If you’re a fan of FPS – first-person shooters, you’ve probably heard of High on Life, the latest offering from Red Mouth Games. It’s been generating quite a buzz since its release, with many players praising its fast-paced gameplay and unique sense of humor.
However, it’s also sparked a lot of controversy due to its edgy, boundary-pushing jokes that some players have found offensive. In this review, we’ll take a closer look at what High on Life has to offer, and whether its humor is a selling point or a turn-off.
High on Life is a standard FPS at its core, with players battling it out in a variety of multiplayer modes such as deathmatch, capture the flag, and domination. The controls are smooth and responsive, and the gameplay is fast-paced and intense.
There are a variety of weapons to choose from, each with its own strengths and weaknesses, and the levels are well-designed, with plenty of cover and strategic points to take advantage of.

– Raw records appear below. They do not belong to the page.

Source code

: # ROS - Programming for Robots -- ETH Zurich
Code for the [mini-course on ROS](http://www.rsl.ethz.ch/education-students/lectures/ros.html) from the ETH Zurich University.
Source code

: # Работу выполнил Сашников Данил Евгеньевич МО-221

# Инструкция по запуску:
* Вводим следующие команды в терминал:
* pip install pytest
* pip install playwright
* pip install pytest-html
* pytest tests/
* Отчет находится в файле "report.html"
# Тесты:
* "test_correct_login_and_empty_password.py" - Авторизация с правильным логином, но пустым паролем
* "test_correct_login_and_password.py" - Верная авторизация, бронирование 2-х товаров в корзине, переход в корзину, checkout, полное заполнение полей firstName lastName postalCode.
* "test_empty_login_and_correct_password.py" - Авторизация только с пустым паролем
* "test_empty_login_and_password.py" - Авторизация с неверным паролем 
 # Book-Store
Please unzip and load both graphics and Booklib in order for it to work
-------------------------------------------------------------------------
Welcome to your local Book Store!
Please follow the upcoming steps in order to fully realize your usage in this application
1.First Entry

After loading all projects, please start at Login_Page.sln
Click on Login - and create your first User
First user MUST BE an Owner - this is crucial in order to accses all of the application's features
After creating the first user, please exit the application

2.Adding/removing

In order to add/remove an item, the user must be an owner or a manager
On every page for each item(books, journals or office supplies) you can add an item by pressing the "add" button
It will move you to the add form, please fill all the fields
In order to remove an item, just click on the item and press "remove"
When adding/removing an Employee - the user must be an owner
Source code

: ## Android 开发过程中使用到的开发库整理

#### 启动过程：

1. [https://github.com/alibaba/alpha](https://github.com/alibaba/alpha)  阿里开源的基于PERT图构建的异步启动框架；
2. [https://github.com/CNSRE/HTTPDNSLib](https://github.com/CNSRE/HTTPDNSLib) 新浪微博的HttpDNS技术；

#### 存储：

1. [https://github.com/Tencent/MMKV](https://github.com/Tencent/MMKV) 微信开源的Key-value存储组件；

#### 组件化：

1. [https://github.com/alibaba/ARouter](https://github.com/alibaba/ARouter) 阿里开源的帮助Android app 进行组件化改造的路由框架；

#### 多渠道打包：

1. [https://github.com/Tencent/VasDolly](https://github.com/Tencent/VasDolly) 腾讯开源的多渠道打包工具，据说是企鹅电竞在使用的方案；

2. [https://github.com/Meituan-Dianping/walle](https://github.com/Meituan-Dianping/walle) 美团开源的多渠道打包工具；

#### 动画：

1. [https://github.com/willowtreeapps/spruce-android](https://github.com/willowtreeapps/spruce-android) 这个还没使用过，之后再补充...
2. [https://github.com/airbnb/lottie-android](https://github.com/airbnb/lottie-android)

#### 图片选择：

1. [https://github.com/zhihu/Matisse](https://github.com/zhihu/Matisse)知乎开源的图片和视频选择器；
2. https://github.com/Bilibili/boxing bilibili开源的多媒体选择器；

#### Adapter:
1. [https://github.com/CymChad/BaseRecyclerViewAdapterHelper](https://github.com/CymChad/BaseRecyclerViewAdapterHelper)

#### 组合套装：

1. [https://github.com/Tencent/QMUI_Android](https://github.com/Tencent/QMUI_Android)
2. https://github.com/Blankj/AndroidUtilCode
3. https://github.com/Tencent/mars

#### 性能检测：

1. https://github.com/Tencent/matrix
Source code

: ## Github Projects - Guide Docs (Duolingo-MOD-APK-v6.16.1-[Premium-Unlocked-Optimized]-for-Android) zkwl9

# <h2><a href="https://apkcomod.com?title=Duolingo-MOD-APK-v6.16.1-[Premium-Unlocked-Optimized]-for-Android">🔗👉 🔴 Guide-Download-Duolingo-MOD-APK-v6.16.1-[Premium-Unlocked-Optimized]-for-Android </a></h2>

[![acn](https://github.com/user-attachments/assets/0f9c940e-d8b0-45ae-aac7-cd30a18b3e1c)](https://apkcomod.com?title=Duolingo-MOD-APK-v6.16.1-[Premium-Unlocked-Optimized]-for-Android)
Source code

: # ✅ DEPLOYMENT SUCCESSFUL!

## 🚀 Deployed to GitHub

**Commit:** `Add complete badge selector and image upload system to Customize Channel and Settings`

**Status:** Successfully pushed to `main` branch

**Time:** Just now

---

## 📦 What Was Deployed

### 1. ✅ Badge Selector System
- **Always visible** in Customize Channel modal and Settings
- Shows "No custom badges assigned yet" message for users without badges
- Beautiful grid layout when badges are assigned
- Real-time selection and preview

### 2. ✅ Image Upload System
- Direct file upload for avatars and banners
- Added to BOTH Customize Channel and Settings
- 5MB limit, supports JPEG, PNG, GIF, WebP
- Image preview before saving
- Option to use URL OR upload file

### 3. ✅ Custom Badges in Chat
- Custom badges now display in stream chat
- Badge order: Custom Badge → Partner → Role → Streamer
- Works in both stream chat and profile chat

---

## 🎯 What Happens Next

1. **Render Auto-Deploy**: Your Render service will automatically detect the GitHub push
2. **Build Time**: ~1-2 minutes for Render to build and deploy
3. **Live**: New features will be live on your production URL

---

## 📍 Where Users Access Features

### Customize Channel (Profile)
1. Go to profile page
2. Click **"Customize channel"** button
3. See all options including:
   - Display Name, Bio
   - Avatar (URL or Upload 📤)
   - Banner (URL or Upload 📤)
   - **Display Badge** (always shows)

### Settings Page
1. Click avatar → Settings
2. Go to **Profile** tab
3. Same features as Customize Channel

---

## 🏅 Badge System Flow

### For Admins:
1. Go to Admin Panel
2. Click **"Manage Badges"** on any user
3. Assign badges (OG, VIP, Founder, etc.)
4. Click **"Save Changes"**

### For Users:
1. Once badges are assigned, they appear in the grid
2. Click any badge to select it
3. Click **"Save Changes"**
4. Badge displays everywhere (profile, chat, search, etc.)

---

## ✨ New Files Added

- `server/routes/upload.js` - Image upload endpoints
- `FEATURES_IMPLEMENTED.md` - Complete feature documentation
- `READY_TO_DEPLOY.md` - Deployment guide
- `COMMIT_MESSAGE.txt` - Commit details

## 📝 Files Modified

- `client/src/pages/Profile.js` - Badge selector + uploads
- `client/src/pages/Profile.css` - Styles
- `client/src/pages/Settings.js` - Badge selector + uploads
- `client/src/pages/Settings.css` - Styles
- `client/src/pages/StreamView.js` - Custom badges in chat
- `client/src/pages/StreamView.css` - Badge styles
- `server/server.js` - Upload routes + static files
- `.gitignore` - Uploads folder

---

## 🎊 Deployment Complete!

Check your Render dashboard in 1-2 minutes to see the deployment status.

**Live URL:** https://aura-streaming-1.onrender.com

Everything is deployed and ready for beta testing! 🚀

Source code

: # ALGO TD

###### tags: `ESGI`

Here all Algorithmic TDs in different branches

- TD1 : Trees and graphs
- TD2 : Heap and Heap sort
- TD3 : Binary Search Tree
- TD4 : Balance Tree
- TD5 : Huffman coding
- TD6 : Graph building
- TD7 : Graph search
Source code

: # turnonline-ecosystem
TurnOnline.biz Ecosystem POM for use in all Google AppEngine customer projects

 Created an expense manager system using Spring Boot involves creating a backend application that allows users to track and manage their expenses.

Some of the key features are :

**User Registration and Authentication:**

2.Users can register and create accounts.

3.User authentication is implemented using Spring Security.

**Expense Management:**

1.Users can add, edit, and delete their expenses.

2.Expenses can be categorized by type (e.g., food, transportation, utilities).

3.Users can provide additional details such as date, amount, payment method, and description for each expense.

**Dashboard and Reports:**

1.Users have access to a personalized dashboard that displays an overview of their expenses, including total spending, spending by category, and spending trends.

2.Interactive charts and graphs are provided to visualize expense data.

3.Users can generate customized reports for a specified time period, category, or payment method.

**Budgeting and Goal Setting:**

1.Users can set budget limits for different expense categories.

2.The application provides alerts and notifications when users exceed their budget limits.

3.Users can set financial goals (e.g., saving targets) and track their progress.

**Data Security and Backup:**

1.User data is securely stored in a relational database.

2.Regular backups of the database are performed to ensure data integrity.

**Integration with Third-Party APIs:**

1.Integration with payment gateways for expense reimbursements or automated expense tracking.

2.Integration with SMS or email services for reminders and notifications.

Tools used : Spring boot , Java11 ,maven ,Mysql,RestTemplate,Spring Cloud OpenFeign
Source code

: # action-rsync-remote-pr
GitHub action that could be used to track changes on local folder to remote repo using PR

One of the standout features of High on Life is its character customization system, which allows players to create and customize their own avatars. There is a wide range of options to choose from, including different skin tones, hairstyles, and clothing. It’s a nice touch that allows players to personalize their experience and stand out on the battlefield.

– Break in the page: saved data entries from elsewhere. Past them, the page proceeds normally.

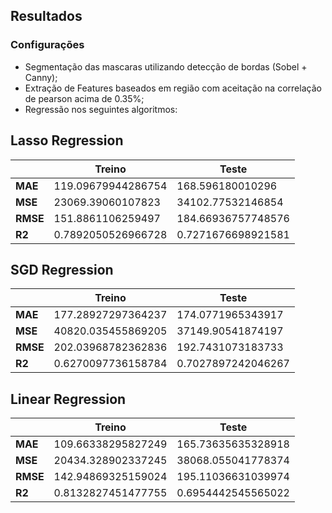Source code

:## Resultados
### Configurações
- Segmentação das mascaras utilizando detecção de bordas (Sobel + Canny);
- Extração de Features baseados em região com aceitação na correlação de pearson acima de 0.35%;
- Regressão nos seguintes algoritmos:

## Lasso Regression
|| **Treino**   |**Teste** |
| ------- | -------- | -------- |
|**MAE**      | 119.09679944286754| 168.596180010296|
|**MSE** | 23069.39060107823| 34102.77532146854|
|**RMSE** | 151.8861106259497| 184.66936757748576|
|**R2** | 0.7892050526966728 | 0.7271676698921581|
## SGD Regression
|| **Treino**   |**Teste** |
| ------- | -------- | -------- |
|**MAE**      | 177.28927297364237| 174.0771965343917|
|**MSE** | 40820.035455869205| 37149.90541874197|
|**RMSE** | 202.03968782362836| 192.7431073183733|
|**R2** | 0.6270097736158784 | 0.7027897242046267|
## Linear Regression
|| **Treino**   |**Teste** |
| ------- | -------- | -------- |
|**MAE**      | 109.66338295827249| 165.73635635328918|
|**MSE** | 20434.328902337245| 38068.055041778374|
|**RMSE** | 142.94869325159024| 195.11036631039974|
|**R2** | 0.8132827451477755 | 0.6954442545565022|
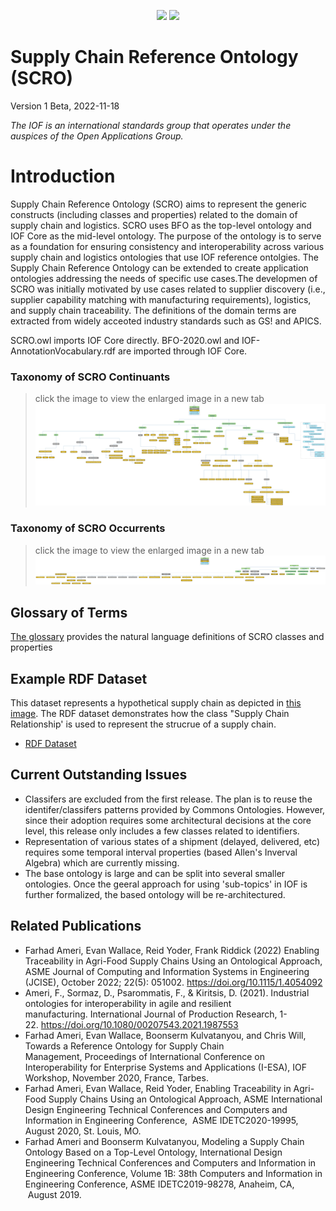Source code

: <p align="center">
<img src="https://user-images.githubusercontent.com/12449023/166088434-b6761386-9b3f-4881-a891-c8ffdbde0fae.png" height="80">
<img src="https://user-images.githubusercontent.com/12449023/166088435-a9fcc4c7-f51d-443a-b1fd-9fe96a204f77.png" >
</p>

# Supply Chain Reference Ontology (SCRO)

Version 1 Beta, 2022-11-18

*The IOF is an international standards group that operates under the auspices of the Open Applications Group.*

# Introduction 

Supply Chain Reference Ontology (SCRO) aims to represent the generic constructs (including classes and properties) related to the domain of supply chain and logistics. SCRO uses BFO as the top-level ontology and IOF Core as the mid-level ontology. The purpose of the ontology is to serve as a foundation for ensuring consistency and interoperability across various supply chain and logistics ontologies that use IOF reference ontolgies. The Supply Chain Reference Ontology can be extended to create application ontologies addressing the needs of specific use cases.The developmen of SCRO was initially motivated by use cases related to supplier discovery (i.e., supplier capability matching with manufacturing requirements), logistics,  and supply chain traceability. The definitions of the domain terms are extracted from widely acceoted industry standards such as GS! and APICS. 
 

SCRO.owl imports IOF Core directly. BFO-2020.owl and IOF-AnnotationVocabulary.rdf are imported through IOF Core.  

### Taxonomy of SCRO Continuants
> click the image to view the enlarged image in a new tab
![Taxonomy of SCRO Continuants](images/SCRO-continuants.png)

### Taxonomy of SCRO Occurrents
> click the image to view the enlarged image in a new tab
![Taxonomy of SCRO Continuants](images/SCRO-Occurrents.png)

## Glossary of Terms
[The glossary](https://htmlpreview.github.io/?https://github.com/InfoneerTXST/Glossary/blob/master/index.html) provides the natural language definitions of SCRO classes and properties

## Example RDF Dataset
This dataset represents a hypothetical supply chain as depicted in [this image](https://github.com/iofoundry/ontology/blob/master/supplychain/Documentation%20&%20Resources/Terms-Patterns-Modules/Ford%20Supply%20Chain.md). The RDF dataset demonstrates how the class "Supply Chain Relationship' is used to represent the strucrue of a supply chain. 
- [RDF Dataset](https://github.com/iofoundry/ontology/blob/master/supplychain/data/SCRO_Ford.tt)

## Current Outstanding Issues
- Classifers are excluded from the first release. The plan is to reuse the identifer/classifers patterns provided by Commons Ontologies. However, since their adoption requires some architectural decisions at the core level, this release only includes a few classes related to identifiers. 
- Representation of various states of a shipment (delayed, delivered, etc) requires some temporal interval properties (based Allen's Inverval Algebra) which are currently missing. 
- The base ontology is large and can be split into several smaller ontologies. Once the geeral approach for using 'sub-topics' in IOF is further formalized, the based ontology will be re-architectured. 


## Related Publications
- Farhad Ameri, Evan Wallace, Reid Yoder, Frank Riddick (2022) Enabling Traceability in Agri-Food Supply Chains Using an Ontological Approach, ASME Journal of Computing and Information Systems in Engineering (JCISE), October 2022; 22(5): 051002. https://doi.org/10.1115/1.4054092
- Ameri, F., Sormaz, D., Psarommatis, F., & Kiritsis, D. (2021). Industrial ontologies for interoperability in agile and resilient manufacturing. International Journal of Production Research, 1-22. https://doi.org/10.1080/00207543.2021.1987553
- Farhad Ameri, Evan Wallace, Boonserm Kulvatanyou, and Chris Will, Towards a Reference Ontology for Supply Chain Management, Proceedings of International Conference on Interoperability for Enterprise Systems and Applications (I-ESA), IOF Workshop, November 2020, France, Tarbes.
- Farhad Ameri, Evan Wallace, Reid Yoder, Enabling Traceability in Agri-Food Supply Chains Using an Ontological Approach, ASME International Design Engineering Technical Conferences and Computers and Information in Engineering Conference,  ASME IDETC2020-19995, August 2020, St. Louis, MO.
- Farhad Ameri and Boonserm Kulvatanyou, Modeling a Supply Chain Ontology Based on a Top-Level Ontology, International Design Engineering Technical Conferences and Computers and Information in Engineering Conference, Volume 1B: 38th Computers and Information in Engineering Conference, ASME IDETC2019-98278, Anaheim, CA,  August 2019.

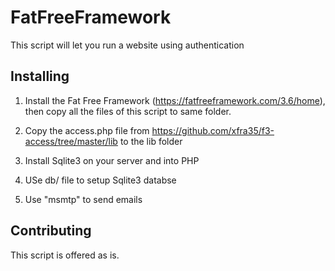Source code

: # FatFreeFramework 

This script will let you run a website using authentication

## Installing

1. Install the Fat Free Framework (https://fatfreeframework.com/3.6/home), then copy all the files of this script to same folder.

2. Copy the access.php file from https://github.com/xfra35/f3-access/tree/master/lib to the lib folder

3. Install Sqlite3 on your server and into PHP

4. USe db/ file to setup Sqlite3 databse

5. Use "msmtp" to send emails


## Contributing
This script is offered as is. 
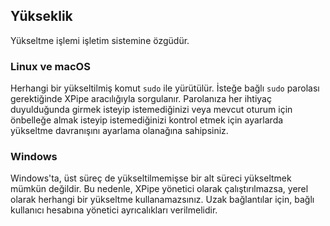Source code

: ## Yükseklik

Yükseltme işlemi işletim sistemine özgüdür.

### Linux ve macOS

Herhangi bir yükseltilmiş komut `sudo` ile yürütülür. İsteğe bağlı `sudo` parolası gerektiğinde XPipe aracılığıyla sorgulanır.
Parolanıza her ihtiyaç duyulduğunda girmek isteyip istemediğinizi veya mevcut oturum için önbelleğe almak isteyip istemediğinizi kontrol etmek için ayarlarda yükseltme davranışını ayarlama olanağına sahipsiniz.

### Windows

Windows'ta, üst süreç de yükseltilmemişse bir alt süreci yükseltmek mümkün değildir.
Bu nedenle, XPipe yönetici olarak çalıştırılmazsa, yerel olarak herhangi bir yükseltme kullanamazsınız.
Uzak bağlantılar için, bağlı kullanıcı hesabına yönetici ayrıcalıkları verilmelidir.
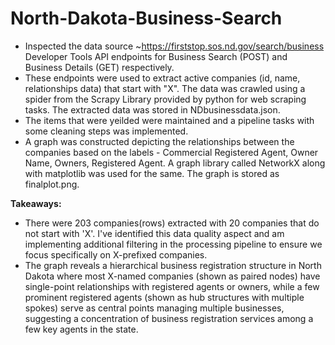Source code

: # North-Dakota-Business-Search

-  Inspected the data source ~https://firststop.sos.nd.gov/search/business Developer Tools
   API endpoints for Business Search (POST) and Business Details (GET) respectively.
-  These endpoints were used to extract active companies (id, name, relationships data) that start with "X". The data was crawled using a spider from the Scrapy Library provided by python for web scraping tasks. The extracted data was stored in NDbusinessdata.json.
-  The items that were yeilded were maintained and a pipeline tasks with some cleaning steps was implemented.
-  A graph was constructed depicting the relationships between the companies based on the labels - Commercial Registered Agent, Owner Name, Owners, Registered Agent. A graph library called NetworkX along with matplotlib was used for the same. The graph is stored as finalplot.png.

**Takeaways:**
- There were 203 companies(rows) extracted with 20 companies that do not start with 'X'. I've identified this data quality aspect and am implementing additional filtering in the processing pipeline to ensure we focus specifically on X-prefixed companies.
- The graph reveals a hierarchical business registration structure in North Dakota where most X-named companies (shown as paired nodes) have single-point relationships with registered agents or owners, while a few prominent registered agents (shown as hub structures with multiple spokes) serve as central points managing multiple businesses, suggesting a concentration of business registration services among a few key agents in the state.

High on Life doesn’t have a traditional campaign mode, but it does have a loose narrative that ties together the different multiplayer modes. Set in a futuristic world where humanity has colonized other planets, the game follows a group of rebels who are fighting against an oppressive government.

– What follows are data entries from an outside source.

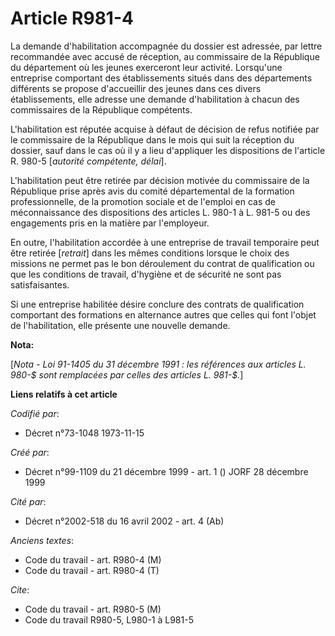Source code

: # Article R981-4

La demande d'habilitation accompagnée du dossier est adressée, par lettre recommandée avec accusé de réception, au
commissaire de la République du département où les jeunes exerceront leur activité. Lorsqu'une entreprise comportant des
établissements situés dans des départements différents se propose d'accueillir des jeunes dans ces divers établissements,
elle adresse une demande d'habilitation à chacun des commissaires de la République compétents.

L'habilitation est réputée acquise à défaut de décision de refus notifiée par le commissaire de la République dans le mois
qui suit la réception du dossier, sauf dans le cas où il y a lieu d'appliquer les dispositions de l'article R. 980-5
[*autorité compétente, délai*].

L'habilitation peut être retirée par décision motivée du commissaire de la République prise après avis du comité
départemental de la formation professionnelle, de la promotion sociale et de l'emploi en cas de méconnaissance des
dispositions des articles L. 980-1 à L. 981-5 ou des engagements pris en la matière par l'employeur.

En outre, l'habilitation accordée à une entreprise de travail temporaire peut être retirée [*retrait*] dans les mêmes
conditions lorsque le choix des missions ne permet pas le bon déroulement du contrat de qualification ou que les conditions
de travail, d'hygiène et de sécurité ne sont pas satisfaisantes.

Si une entreprise habilitée désire conclure des contrats de qualification comportant des formations en alternance autres que
celles qui font l'objet de l'habilitation, elle présente une nouvelle demande.

**Nota:**

[*Nota - Loi 91-1405 du 31 décembre 1991 : les références aux articles L. 980-$ sont remplacées par celles des articles L.
981-$.*]

**Liens relatifs à cet article**

_Codifié par_:

  - Décret n°73-1048 1973-11-15

_Créé par_:

  - Décret n°99-1109 du 21 décembre 1999 - art. 1 () JORF 28 décembre 1999

_Cité par_:

  - Décret n°2002-518 du 16 avril 2002 - art. 4 (Ab)

_Anciens textes_:

  - Code du travail - art. R980-4 (M)
  - Code du travail - art. R980-4 (T)

_Cite_:

  - Code du travail - art. R980-5 (M)
  - Code du travail R980-5, L980-1 à L981-5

The story is told through in-game cutscenes and voice-over dialogue, and while it’s not particularly deep or memorable, it’s a nice touch that adds a bit of context to the action.
One of the most divisive aspects of High on Life is its sense of humor, which some players have found clever and irreverent, while others have found it tasteless and offensive. The game is filled with jokes and references that push the envelope, with characters cracking wise about everything from drugs and sex to politics and religion.
Some players have praised the game’s willingness to take risks and push boundaries, while others have accused it of being crass and tasteless.
Overall, it’s hard to deny that High on Life is a competent FPS with fast-paced gameplay and a wide range of customization options. However, its humor will definitely be a make-or-break factor for many players.
If you’re someone who appreciates edgy, boundary-pushing jokes, you’ll probably find a lot to like about High on Life. However, if you’re easily offended or prefer more traditional, family-friendly humor, you might want to give this one a pass.
In terms of graphics, High on Life is a mixed bag. The character models and environments are well-detailed and visually appealing, with a wide range of colors and effects. However, the frame rate can be inconsistent at times, with some players experiencing slowdowns and stuttering during intense firefights. It’s not a deal-breaker, but it’s worth noting if you’re someone who values a smooth, seamless experience.
All things considered, High on Life is a solid FPS that will appeal to fans of fast-paced, competitive gameplay. Its character customization system is a nice touch, and its sense of humor, while divisive, is certainly unique.
However, its frame rate issues and potentially offensive humor may turn off some players. If you’re a fan of FPS and strategy games and don’t mind a bit of edginess, give High on Life a try. However, if you’re more sensitive to offensive content or prefer a more traditional gaming experience, you might want to look elsewhere.